I'd not been on the site for a while - maybe year or less - would like to use original email etc as I've had to set up a new email account and username as I can't use my original email as says already registered but then won't send a password reset as says doesn't exist!

Any help out there?

Thanks


----------



## Hoggy (May 8, 2002)

Hi, I have answered your original post. What was your previous forum name & I will change your password.
Hoggy.


----------



## Arc21 (Feb 12, 2021)

Hoggy, I can't remember!


----------



## Hoggy (May 8, 2002)

Arc21 said:


> Hoggy, I can't remember!


Hi, Without the username I can't do anything.

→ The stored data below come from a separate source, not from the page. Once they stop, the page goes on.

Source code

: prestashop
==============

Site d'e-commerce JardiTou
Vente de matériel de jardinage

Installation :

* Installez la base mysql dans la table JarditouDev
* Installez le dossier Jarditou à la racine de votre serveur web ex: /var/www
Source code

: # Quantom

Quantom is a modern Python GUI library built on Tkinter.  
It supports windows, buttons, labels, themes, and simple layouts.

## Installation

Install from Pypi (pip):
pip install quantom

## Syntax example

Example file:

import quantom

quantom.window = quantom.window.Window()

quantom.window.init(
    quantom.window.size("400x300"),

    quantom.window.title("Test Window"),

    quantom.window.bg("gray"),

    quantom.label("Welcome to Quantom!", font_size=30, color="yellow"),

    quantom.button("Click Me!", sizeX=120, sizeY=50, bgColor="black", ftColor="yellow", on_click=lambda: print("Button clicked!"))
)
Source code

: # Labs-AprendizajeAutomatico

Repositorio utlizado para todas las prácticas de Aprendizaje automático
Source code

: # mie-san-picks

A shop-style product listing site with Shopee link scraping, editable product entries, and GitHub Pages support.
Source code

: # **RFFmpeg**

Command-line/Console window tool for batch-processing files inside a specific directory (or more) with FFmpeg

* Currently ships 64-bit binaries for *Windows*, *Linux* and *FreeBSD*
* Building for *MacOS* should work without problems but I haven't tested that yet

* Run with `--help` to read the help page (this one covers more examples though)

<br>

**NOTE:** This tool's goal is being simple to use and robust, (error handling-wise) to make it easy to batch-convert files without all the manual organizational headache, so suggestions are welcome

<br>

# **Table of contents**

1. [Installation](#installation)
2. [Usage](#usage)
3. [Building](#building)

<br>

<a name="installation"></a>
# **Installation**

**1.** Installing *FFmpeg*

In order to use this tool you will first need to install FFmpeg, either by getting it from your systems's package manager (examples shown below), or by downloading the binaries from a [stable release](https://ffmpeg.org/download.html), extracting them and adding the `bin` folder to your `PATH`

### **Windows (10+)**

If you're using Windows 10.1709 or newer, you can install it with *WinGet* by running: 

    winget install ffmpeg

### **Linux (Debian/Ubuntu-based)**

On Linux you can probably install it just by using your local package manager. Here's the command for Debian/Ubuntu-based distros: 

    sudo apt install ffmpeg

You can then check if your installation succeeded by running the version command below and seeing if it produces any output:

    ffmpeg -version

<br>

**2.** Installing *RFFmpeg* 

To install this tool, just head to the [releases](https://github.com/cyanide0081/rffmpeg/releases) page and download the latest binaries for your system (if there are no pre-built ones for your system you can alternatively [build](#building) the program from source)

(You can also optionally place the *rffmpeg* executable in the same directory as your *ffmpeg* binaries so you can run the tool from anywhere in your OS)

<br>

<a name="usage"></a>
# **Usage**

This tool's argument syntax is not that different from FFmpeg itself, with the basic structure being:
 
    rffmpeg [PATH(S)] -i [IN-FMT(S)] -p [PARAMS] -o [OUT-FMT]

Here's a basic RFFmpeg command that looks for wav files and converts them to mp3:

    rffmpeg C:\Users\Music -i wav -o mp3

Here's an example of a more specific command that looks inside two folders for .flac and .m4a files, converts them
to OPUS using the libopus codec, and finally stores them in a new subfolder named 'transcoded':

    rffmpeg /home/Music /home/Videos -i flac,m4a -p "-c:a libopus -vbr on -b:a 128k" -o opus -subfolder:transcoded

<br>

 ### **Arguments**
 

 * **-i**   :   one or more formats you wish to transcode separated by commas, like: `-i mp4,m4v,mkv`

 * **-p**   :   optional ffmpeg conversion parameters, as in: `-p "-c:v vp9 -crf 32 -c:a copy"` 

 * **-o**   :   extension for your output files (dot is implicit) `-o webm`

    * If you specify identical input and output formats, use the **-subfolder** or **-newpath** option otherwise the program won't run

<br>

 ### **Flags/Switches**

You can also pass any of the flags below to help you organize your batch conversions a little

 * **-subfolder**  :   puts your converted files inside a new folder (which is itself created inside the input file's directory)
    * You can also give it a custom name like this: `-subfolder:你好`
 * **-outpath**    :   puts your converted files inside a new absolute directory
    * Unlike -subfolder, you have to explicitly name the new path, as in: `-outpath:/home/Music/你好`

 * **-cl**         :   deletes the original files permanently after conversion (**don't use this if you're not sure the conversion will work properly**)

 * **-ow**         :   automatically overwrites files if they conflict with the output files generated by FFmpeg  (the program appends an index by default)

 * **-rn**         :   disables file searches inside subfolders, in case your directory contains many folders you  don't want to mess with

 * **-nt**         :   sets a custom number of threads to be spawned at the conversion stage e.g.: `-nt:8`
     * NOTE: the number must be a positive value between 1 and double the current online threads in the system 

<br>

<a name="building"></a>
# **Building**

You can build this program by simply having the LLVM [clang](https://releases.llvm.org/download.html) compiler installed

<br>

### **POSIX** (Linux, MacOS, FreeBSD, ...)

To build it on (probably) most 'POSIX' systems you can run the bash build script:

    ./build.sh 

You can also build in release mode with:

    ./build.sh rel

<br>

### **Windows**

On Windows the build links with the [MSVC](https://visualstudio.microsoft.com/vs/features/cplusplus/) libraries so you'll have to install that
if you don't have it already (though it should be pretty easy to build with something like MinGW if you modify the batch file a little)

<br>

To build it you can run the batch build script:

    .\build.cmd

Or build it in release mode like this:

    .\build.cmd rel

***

John-H may be able to do something if the original Email addy is still valid.
I will contact John.
Hoggy.


----------



## Arc21 (Feb 12, 2021)

Thanks Hoggy, email should be okay as it says it's in use when I tired to re register with it.


----------



## Hoggy (May 8, 2002)

Arc21 said:


> Thanks Hoggy, email should be okay as it says it's in use when I tired to re register with it.


Hi, Did you reply to the PM from John-H as only John can access the Emails.
If not send your Email address to this Email addy without the spaces. ttforum @ mail.com 
Hoggy.


----------



## TTFAdmin (Feb 1, 2012)

Thank you Hoggy for taking care of this. 
Let us know if there is anything we can assist with.

~Richard.


----------